The Bad: I’ve experienced occasional service outages with Home that required it to the restarted. The error message given suggests that my wifi may have been to blame, but every other device on the network was fine. It’s impossible to dig deeper into this, but it stands to reason that the issue is a service hiccup on Google’s end. Silly as it sounds, it kills the magic of a voice interface if you have to get up (in my experience) every other day to unplug and restart the device.

The Ugly: Google account management is a mess on just about every Google product and Home is not exception. Home only allows you to have one account on the device — this is a terrible design decision as it makes the assumption that one account equals one person. The reality for my use case and many others is that on e person will have multiple accounts. My guess is the most common case would be users (like me) have one Google account personally that has their Play Music, YouTube Red, and other Google entertainment services on it and also have a Google Work account used primarily for email and (most importantly for the purposes of Home) calendar. In my case, I put my personal Gmail on Home to get the entertainment functionality but am totally cut off from my work calendar. Ideally, I’d like a system where Google understands that users have different Google accounts for different contexts and allows the user to take calendar services from a Google Work account while using their personal account for entertainment and everything else.

All in all, I like the Home. It is definitely a first generation product, but most of the issues with it are fixable via software. Currently, I don’t see any real competition for Home other than Amazon’s Alexa but Amazon is in a very different business than the big three, so I would question their commitment to building a truly expandable AI assistant – Google’s opening of Actions to third party developers is a strong step in the right direction. Apple seems unwilling or unable to make Siri more than a lame parlor trick and even if they did, they’d likely be very paternalistic in terms of user privacy, severely limiting third party developer access. Microsoft is doing some really cool stuff, but they don’t have the platform beachhead that Google has in Android and all of the Google related services and that Apple has with iOS. The most surprising aspect of using Home is how it has me strongly considering picking up the next flag ship Android device to get that Google AI functionality on the road. Do you have a Home or comments / questions on this post, sounds off in the comments or Twitter.

Apps, Bots & Cloud Oh My!

Apps are the newest thing! Apps are dead, long live the cloud! The cloud is old hat, it’s all about bots and machine learning now! If you follow the tech press like I do, you might be led to think that we have come through some sort of supersonic period of technological creative destruction. It’s certainly true that we’ve seen a good deal of innovation, since the release of the iOS App Store in 2008, but it isn’t entirely accurate to draw a linear progression from apps all the way to bots in terms of direct technological replacement. Apps, Bots, and the Cloud each bring something to the modern way we approach software presently.

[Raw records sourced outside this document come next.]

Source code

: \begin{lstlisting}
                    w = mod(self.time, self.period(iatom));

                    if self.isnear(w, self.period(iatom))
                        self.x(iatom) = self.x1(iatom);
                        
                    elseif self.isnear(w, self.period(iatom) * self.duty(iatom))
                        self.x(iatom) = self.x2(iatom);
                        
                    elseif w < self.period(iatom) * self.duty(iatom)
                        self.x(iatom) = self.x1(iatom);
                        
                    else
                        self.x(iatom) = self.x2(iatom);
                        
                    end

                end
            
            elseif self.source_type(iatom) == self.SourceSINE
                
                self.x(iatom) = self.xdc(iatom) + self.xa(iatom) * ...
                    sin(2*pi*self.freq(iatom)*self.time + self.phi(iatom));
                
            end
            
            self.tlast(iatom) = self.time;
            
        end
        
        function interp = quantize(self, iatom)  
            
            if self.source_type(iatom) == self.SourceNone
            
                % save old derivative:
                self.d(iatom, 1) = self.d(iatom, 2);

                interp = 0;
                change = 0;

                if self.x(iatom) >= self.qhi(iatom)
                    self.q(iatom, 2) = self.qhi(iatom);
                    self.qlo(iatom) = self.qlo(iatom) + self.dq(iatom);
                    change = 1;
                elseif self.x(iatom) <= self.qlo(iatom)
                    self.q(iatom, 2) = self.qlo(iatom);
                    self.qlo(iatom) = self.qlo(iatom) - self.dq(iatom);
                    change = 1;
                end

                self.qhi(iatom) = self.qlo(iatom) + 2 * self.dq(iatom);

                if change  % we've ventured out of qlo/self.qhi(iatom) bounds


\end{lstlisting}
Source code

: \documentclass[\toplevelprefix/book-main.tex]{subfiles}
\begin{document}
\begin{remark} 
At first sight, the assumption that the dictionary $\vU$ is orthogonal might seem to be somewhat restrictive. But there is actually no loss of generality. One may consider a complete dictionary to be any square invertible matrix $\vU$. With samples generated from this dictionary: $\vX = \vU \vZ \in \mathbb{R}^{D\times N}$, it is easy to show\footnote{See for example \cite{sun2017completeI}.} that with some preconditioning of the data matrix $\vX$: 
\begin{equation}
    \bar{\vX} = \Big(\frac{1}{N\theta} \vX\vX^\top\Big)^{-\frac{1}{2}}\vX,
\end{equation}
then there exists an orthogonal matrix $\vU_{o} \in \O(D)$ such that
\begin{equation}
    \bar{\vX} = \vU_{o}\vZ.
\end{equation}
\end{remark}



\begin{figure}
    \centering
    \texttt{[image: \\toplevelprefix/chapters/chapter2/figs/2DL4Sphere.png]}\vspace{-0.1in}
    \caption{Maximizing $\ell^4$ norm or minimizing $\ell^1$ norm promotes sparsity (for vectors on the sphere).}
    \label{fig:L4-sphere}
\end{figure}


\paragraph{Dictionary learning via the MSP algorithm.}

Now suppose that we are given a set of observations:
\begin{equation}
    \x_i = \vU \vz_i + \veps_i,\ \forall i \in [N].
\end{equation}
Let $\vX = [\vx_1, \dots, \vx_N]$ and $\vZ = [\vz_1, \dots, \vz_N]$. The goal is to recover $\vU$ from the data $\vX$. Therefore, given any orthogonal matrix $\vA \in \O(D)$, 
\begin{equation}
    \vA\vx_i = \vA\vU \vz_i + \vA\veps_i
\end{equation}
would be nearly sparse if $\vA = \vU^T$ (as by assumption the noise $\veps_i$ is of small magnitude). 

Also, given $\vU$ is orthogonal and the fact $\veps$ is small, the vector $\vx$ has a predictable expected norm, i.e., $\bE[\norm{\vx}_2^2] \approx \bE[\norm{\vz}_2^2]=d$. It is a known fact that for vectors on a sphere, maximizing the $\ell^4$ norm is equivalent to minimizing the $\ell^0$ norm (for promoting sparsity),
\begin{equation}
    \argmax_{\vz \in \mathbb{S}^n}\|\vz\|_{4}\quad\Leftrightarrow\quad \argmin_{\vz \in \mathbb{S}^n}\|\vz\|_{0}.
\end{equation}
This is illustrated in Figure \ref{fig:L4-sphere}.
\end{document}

Apps: It’s hard to overstate how much Apple releasing the App Store changed standards in the wider software development industry in terms of user experience and visual design. Simply put, the popularity of iOS devices and apps raised the minimum bar for what is acceptable UI for even line of business applications and elevated the role of designers from Photoshop jockeys to having a head seat at the table on most development projects. Of course, with the good also comes bad – I’ve sat in more than one meeting at large enterprises where two designers derailed a meeting by having passionate but ultimately futile debates over Helvetica / Helvetica Neue and different shades of blue.

Bots: We are way too early in the technical life-cycle for bots to make any sweeping statements about their influence on software development as a whole, but if taken through the lens of apps, they can be seen as almost a reaction to the design-heavy / design-first focus that apps have taken. This can of course be seen in their minimal UI but also in the purity of their focus on functionality above all else. Ultimately, the promise of bots is to remove that one to one relationship between user actions and software actions that apps focus on; ideally, the bots of the future will predict what you want to suggest it to you / do it for you unlike apps where you have to initialize all actions. Unfortunately, bots are little more than glorified text interfaces running some clever scripting on the cloud. We’ll need to see some pretty significant advancement in bot functionality before they are really useful and so far the top tech vendors are taking radically different approaches:

  • Microsoft: Microsoft wants you to build bots on their Bot Framework and hopes that you’ll tightly integrate with Azure or at least Skype. While there are definitely problems with their approach (for instance splitting the community by having both a C# and JavaScript SDK) it is likely the most interesting for third party developers that want to develop on one of the big vendors’ tooling. Still, I’ve been burned by betting on new Mircosoft platforms before (I was one of the fools who made an investment in Windows 8 / RT) and I’ll need to see some re-assuring signs that Microsoft is going to continue active development and support on this before I jump in with both feet.
  • Facebook: Zuck and Co have one question for you – ‘what is it going to take get Facebook Messenger to be your default messaging platform?’ Facebook’s bot implementation is the most disappointing, since it’s one of the more interesting technically (their implementation of Wit.AI shows a lot of natural language processing potential) but is ultimately rendered useless (and frankly silly) by the huge strategy tax of being tightly coupled to Facebook.
  • Apple: What hasn’t been said about Siri that hasn’t been said about a 1992 Honda Civic? It’s relatively reliable if you know what it’s good for but lacks much of what would be desired at this point. WWDC is in couple of weeks and if Apple doesn’t deliver, then they’re likely to be an also ran in the bot space. My money is on some improvements to Siri, but Apple is likely to philosophically opposed to data mining and opening this sort of data to third party developers to make any bot framework they may provide anything more than a minor curiosity for the most hardcore of Apple loyalists. Apple will likely be left with little choice but to use it’s control of the iOS platform to either not allow competing bots on their platform or (far more likely) allow them but now allow them to integrate on a system level greatly degrading their usefulness to iOS users.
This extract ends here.